Information —
"""

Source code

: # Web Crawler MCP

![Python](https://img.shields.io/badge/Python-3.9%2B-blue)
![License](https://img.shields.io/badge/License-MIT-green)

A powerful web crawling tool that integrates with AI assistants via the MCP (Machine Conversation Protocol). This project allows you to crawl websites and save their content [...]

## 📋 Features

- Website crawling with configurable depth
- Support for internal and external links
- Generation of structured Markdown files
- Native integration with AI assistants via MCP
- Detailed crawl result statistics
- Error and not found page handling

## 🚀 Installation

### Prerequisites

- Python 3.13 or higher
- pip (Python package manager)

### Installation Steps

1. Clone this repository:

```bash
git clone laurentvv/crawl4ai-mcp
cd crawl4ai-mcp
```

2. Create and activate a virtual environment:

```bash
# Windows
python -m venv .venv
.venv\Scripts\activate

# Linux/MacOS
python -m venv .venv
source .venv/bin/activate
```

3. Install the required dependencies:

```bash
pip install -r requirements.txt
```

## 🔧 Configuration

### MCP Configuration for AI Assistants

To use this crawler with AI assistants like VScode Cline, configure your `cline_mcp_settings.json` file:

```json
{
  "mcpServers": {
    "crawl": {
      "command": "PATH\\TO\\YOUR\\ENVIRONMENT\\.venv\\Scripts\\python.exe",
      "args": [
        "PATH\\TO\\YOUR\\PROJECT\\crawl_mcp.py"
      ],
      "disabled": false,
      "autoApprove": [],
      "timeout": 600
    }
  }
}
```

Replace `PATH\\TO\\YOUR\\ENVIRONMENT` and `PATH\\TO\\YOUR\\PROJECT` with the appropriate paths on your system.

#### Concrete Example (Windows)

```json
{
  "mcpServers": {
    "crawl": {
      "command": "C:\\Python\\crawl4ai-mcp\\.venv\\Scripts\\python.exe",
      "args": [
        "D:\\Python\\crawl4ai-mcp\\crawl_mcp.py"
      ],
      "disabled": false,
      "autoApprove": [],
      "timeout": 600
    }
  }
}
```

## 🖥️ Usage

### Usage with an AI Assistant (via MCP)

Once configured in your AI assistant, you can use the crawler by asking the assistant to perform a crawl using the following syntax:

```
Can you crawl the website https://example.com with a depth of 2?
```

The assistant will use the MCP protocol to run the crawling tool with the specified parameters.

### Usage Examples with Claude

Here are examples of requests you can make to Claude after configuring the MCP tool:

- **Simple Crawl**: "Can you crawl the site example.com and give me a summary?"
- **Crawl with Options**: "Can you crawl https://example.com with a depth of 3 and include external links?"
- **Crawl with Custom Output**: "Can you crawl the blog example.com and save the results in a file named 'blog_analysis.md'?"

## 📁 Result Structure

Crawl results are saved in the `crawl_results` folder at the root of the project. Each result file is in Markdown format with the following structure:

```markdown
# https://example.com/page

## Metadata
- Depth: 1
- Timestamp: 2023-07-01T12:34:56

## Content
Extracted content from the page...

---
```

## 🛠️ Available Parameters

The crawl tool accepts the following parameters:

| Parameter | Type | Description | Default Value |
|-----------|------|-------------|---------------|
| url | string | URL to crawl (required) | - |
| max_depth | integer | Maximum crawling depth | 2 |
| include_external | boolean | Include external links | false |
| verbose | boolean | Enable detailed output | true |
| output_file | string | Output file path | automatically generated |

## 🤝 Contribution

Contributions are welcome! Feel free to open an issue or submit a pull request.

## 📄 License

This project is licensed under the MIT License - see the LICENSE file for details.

"""

What this task involves — In the entries above, find each line with "links" and copy it.

The answer —
- Support for internal and external links
- **Crawl with Options**: "Can you crawl https://example.com with a depth of 3 and include external links?"
| include_external | boolean | Include external links | false |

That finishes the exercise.